Kaori porta sa main à sa gorge, hoquetant. Il y a vingt ans, ils étaient déjà mariés. C'est une indignité pour elle de s'être faite tromper. Qu'il l'ait trompé avec une prostituée encore plus.

- Le recueillir ? Mais ... Nous ne ... pouvons pas dire que tu es allé dans les bras d'une catin ! Ca serait ...

Son ton était nettement hargneux, ses mains crispées autour des couverts. Sora n'avait pas bougé, se contentant de serrer doucement les poings sur la table, tentant de calmer l'adrénaline qui courait dans ses veines. Daisuke prit une mine désolée en croisant les mains devant son visage.

-Je sais bien que ce serait un déshonneur pour la famille. C'est pour cela que j'ai pensé à faire croire que Shô serait le fils d'une de mes cousines décédées. Mais je n'ai pas le choix pour l'instant. La loi m'oblige à le recueillir. Lâcha-t-il dans un long soupir, déchirant le voile du silence qui était tombé.

Il se serait bien passé de ce gamin. Avant il aurait peut-être été utile, pour prendre la suite de l'entreprise florissante de la famille Shiikureta. Mais Sora avait été adopté et convenait bien plus pour ce futur.

-Quand arrive-t-il ? questionna finalement Kaori d'une voix sèche, reposant ses couverts autour de son assiette à moitié terminée seulement.
-Demain.

Sora se leva brusquement, manquant de faire tomber sa chaise au passage. Il sortit de la salle à manger pour aller s'enfermer dans l'obscurité apaisante de sa chambre.
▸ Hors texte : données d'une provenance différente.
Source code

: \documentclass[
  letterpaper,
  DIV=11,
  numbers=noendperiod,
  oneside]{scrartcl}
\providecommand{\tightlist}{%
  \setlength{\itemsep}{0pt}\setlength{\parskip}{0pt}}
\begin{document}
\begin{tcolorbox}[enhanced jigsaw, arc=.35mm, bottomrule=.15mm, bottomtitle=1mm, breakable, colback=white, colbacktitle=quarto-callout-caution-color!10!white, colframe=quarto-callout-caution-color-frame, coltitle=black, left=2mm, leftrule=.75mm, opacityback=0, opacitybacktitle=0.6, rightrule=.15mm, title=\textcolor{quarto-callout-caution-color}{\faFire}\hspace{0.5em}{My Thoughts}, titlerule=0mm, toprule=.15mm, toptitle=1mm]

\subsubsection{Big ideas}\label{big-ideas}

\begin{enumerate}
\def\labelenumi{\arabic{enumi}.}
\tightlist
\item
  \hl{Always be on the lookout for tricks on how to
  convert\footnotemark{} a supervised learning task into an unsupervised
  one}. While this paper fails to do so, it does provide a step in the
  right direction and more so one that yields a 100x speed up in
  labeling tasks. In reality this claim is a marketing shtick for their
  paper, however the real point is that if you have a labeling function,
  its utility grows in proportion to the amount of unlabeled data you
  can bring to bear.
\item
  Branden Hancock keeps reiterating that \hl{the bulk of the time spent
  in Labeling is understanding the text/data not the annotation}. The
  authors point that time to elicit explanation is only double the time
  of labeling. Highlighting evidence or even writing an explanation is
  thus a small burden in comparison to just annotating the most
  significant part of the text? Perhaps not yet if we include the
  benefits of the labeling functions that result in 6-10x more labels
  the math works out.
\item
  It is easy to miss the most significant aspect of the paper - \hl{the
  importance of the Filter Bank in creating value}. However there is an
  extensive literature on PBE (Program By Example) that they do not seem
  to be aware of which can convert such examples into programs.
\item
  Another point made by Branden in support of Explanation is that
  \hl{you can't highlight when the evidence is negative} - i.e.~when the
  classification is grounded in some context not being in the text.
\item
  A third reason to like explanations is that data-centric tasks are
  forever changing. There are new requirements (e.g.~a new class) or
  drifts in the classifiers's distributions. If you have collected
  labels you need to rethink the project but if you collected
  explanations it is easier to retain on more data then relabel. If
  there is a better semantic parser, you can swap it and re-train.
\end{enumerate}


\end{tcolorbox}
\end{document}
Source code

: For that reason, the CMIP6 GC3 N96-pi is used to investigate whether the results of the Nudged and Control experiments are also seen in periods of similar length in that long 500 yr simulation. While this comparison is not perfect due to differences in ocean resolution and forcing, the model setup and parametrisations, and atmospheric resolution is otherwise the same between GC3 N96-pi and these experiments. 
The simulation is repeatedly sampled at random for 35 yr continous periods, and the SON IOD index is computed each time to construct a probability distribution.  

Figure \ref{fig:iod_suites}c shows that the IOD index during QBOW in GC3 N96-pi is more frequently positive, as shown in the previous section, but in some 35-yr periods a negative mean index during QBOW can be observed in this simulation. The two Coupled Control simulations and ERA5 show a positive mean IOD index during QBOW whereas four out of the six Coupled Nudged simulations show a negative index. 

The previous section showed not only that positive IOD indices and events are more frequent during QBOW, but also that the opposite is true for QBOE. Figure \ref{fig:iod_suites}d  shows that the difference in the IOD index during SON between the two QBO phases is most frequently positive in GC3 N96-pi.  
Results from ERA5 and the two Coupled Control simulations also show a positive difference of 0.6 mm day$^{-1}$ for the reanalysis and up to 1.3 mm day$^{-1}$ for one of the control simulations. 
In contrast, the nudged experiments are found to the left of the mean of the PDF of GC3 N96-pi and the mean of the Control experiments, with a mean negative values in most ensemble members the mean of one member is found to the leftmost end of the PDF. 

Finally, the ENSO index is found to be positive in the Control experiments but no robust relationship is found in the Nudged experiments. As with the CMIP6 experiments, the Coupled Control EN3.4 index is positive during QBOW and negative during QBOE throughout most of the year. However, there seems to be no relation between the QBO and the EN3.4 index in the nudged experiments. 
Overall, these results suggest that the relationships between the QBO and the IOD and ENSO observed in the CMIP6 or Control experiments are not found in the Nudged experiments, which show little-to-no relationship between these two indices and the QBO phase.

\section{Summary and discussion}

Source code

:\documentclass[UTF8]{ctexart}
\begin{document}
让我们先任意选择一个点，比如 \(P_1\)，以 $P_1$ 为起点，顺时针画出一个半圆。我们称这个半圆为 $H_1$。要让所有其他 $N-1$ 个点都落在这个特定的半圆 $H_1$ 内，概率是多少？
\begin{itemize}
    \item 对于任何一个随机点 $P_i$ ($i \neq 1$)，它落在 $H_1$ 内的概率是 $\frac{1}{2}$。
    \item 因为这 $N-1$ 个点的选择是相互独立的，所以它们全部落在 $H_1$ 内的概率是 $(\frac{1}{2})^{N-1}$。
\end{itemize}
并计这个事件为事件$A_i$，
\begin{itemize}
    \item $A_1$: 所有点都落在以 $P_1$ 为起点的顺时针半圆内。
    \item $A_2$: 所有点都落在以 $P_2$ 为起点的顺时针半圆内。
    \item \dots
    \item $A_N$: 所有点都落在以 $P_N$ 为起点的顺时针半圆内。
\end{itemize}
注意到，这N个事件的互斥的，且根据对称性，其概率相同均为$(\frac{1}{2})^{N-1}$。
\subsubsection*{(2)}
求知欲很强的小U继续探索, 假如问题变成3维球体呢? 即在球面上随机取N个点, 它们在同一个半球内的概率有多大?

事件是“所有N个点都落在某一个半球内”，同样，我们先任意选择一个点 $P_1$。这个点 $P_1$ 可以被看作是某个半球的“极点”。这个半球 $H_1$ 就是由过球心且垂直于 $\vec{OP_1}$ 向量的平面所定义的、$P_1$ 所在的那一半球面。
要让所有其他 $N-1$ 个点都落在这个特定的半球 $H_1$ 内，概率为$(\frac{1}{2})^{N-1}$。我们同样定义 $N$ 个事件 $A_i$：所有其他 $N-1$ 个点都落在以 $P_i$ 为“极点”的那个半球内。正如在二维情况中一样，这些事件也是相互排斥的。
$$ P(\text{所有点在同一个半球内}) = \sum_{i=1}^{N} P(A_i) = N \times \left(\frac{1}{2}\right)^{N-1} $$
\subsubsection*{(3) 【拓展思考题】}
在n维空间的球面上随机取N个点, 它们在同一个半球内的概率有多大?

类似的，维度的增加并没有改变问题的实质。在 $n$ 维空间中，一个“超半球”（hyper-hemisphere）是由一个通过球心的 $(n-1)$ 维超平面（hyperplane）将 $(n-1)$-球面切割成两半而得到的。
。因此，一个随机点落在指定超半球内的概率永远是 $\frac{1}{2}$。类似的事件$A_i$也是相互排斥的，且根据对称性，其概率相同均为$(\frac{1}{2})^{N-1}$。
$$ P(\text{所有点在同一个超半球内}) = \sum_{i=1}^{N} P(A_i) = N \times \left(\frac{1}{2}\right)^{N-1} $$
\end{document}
Il aurait préféré celle de la rue. Un frère. Il allait avoir un frère. Il n'en avait pas la moindre envie. Il voulait rester le seul, dans la famille Shiikureta. La nuit porte conseil dit-on, mais elle ne lui apporta pas le moindre repos. Obnubilé par un seul nom qu'il avait déjà l'impression de haïr de tout son cœur. Shô. Il aurait voulu que le lendemain n'arrive jamais. Le coup de sonnette retentira comme une cloche funèbre.

-SORA ! Descends, Shô va bientôt arriver !

Le jeune homme aux cheveux violets se contenta de soupirer. Il avait passé la journée dans sa chambre avec sa guitare, sautant les repas tellement son estomac était noué. Il rangea toutefois son instrument avant de daigner descendre, l'air rebuté par on ne sait quoi, les mains dans les poches. Il entendit indistinctement le bruit d'une voiture se garant. Un bruit de voix et un moteur redémarrant. Une poignée de secondes entendirent la sonnette retentir. Lentement, Daisuke posa la main sur la poignée de l'imposante porte d'entrée, la faisant pivoter. Dans l'encadrement se tenait un androgyne aux longs cheveux bruns, à la bouche ornée de piercings. Sora plissa les yeux, frappé par la beauté de l'androgyne. Il fallait être honnêtre, Shô était beau. Superbe, même. Il secoua la tête pour se débarasser de ces pensées parasites, ne faisant pas un seul pas vers son... frère. Il renifla même avec un dédain parfaitement visible.

-Shô... Bienvenue ici, déclara Daisuke après avoir foudroyé son fils adoptif du regard.

Le demi-sourire qui se dessinait sur les lèvres du jeune homme s'accentua un peu plus. Il ne prêta pas la moindre attention à Sora.

- Merci, oto'san.

Son buste s'inclina devant Daisuke, avant qu'il ne pivote vers Kaori en faisant de même. Il n'aurait jamais dû être dans cette maison, autant tenter de faire une ... une à peu près bonne impression.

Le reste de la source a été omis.